Use a poly phaser and ground to dc.

Huh? When did lightning protection become an issue?
Besides moving the antenna, there is little one can do to
negate noise that is actually picked up by the antenna itself.

The main reason I even talk of all this is to refute the claim
that the folded driven elements receive less noise than a
regular dipole driven element. It's not the type of element.
It's the decoupling differences between the antennas, and it
was pretty much verified when he added beads to the feed line,
and the noise was reduced.

Noise is RF same as any other signal. It follows all the same
rules. If an antenna element actually received less noise than
another, it would receive less intentional RF also.
But I'd be willing to bet he notices no lack of performance
for it's number of elements and boom length when listening to
other hams.

On Monday, November 18, 2013 12:44:51 AM UTC-6, wrote:

But I'd be willing to bet he notices no lack of performance

for it's number of elements and boom length when listening to

other hams.

One other note though... If he is showing signs of a decoupling
problem when receiving, that means conditions are ripe for mayhem
when transmitting.
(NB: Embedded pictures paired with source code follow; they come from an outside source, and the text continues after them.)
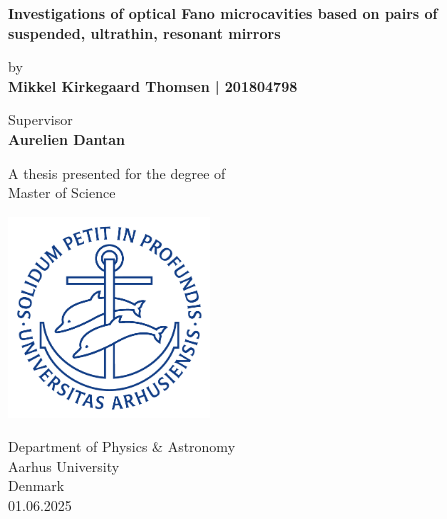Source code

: \begin{titlepage}
    \begin{center}
        \huge{\textbf{Investigations of optical Fano microcavities based on pairs of suspended, ultrathin, resonant mirrors}}
 
        \vspace{0.5cm}
        \large
        by\\
        \vspace{0.5cm}
        \textbf{Mikkel Kirkegaard Thomsen | 201804798}
 
        \vspace{0.5cm}
        Supervisor\\
        \textbf{Aurelien Dantan}
 
        \vfill
 
        \large     
        A thesis presented for the degree of\\
        Master of Science
             
        \vspace{0.5cm}
      
        \includegraphics[width=0.4\textwidth]{figures/au_logo.png}
        
        \large     
        Department of Physics \& Astronomy\\
        Aarhus University\\
        Denmark\\
        01.06.2025\\
    \end{center}
 \end{titlepage}
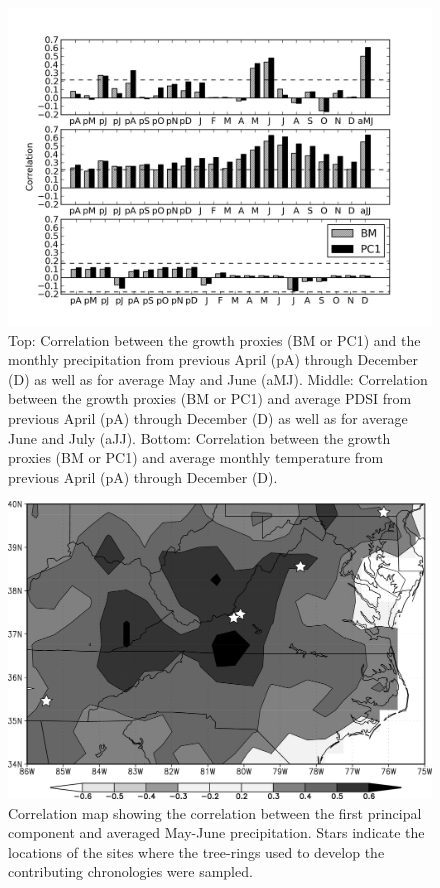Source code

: \begin{figure}
\centering
\includegraphics[width=5in]{figures/climCorr2.png}
\caption{Top: Correlation between the growth proxies (BM or PC1) and the monthly precipitation from previous April (pA) through December (D) as well as for average May and June (aMJ). Middle: Correlation between the growth proxies (BM or PC1) and average PDSI from previous April (pA) through December (D) as well as for average June and July (aJJ). Bottom: Correlation between the growth proxies (BM or PC1) and average monthly temperature from previous April (pA) through December (D).}
\label{fig:climCorr}
\end{figure}

\begin{figure}
\centering
\includegraphics[width=5in]{figures/corrMapPrecipMJ_bw_annot.png}
\caption{Correlation map showing the correlation between the first principal component and averaged May-June precipitation. Stars indicate the locations of the sites where the tree-rings used to develop the contributing chronologies were sampled.}
\label{fig:precipCorrMap}
\end{figure}

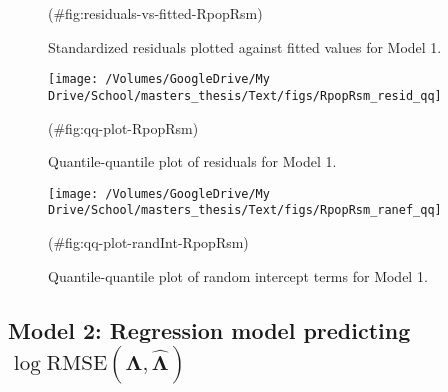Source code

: \begin{appendix}
\begin{figure}
{}

\caption{Standardized residuals plotted against fitted values for Model 1.}(\#fig:residuals-vs-fitted-RpopRsm)
\end{figure}

\begin{figure}

{\centering \texttt{[image: /Volumes/GoogleDrive/My Drive/School/masters\_thesis/Text/figs/RpopRsm\_resid\_qq]} 

}

\caption{Quantile-quantile plot of residuals for Model 1.}(\#fig:qq-plot-RpopRsm)
\end{figure}

\begin{figure}

{\centering \texttt{[image: /Volumes/GoogleDrive/My Drive/School/masters\_thesis/Text/figs/RpopRsm\_ranef\_qq]} 

}

\caption{Quantile-quantile plot of random intercept terms for Model 1.}(\#fig:qq-plot-randInt-RpopRsm)
\end{figure}

\hypertarget{model-2-regression-model-predicting-log-textrmrmsemathbflambda-hatmathbflambda}{%
\subsection{\texorpdfstring{Model 2: Regression model predicting
\(\log \textrm{RMSE}(\mathbf{\Lambda}, \hat{\mathbf{\Lambda}})\)}{Model 2: Regression model predicting \textbackslash log \textbackslash textrm\{RMSE\}(\textbackslash mathbf\{\textbackslash Lambda\}, \textbackslash hat\{\textbackslash mathbf\{\textbackslash Lambda\}\})}}\label{model-2-regression-model-predicting-log-textrmrmsemathbflambda-hatmathbflambda}}


\end{appendix}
He may well have skewing of his pattern.
It can skew upwards off the horizon, and you will see less gain
at the lower angles you want, and it could probably skew the
pattern as far as the heading in some cases.
So improving the decoupling will help greatly both transmitting
and receiving.
With the old Ringo Ranger verticals, the difference between
the original antenna with no decoupling, and the Ringo Ranger 2,
which had a lower decoupling section, was several S units when
tested on local signals at my QTH. Of course, the amount of
skewing can be all over the map depending on the length of the
un-decoupled feed line.
The difference in performance is reciprocal between transmit
and receive. IE: if I saw 3 db less signal on a particular
station with no decoupling vs decoupled, they would see the same
3 db less signal from me on their receiver.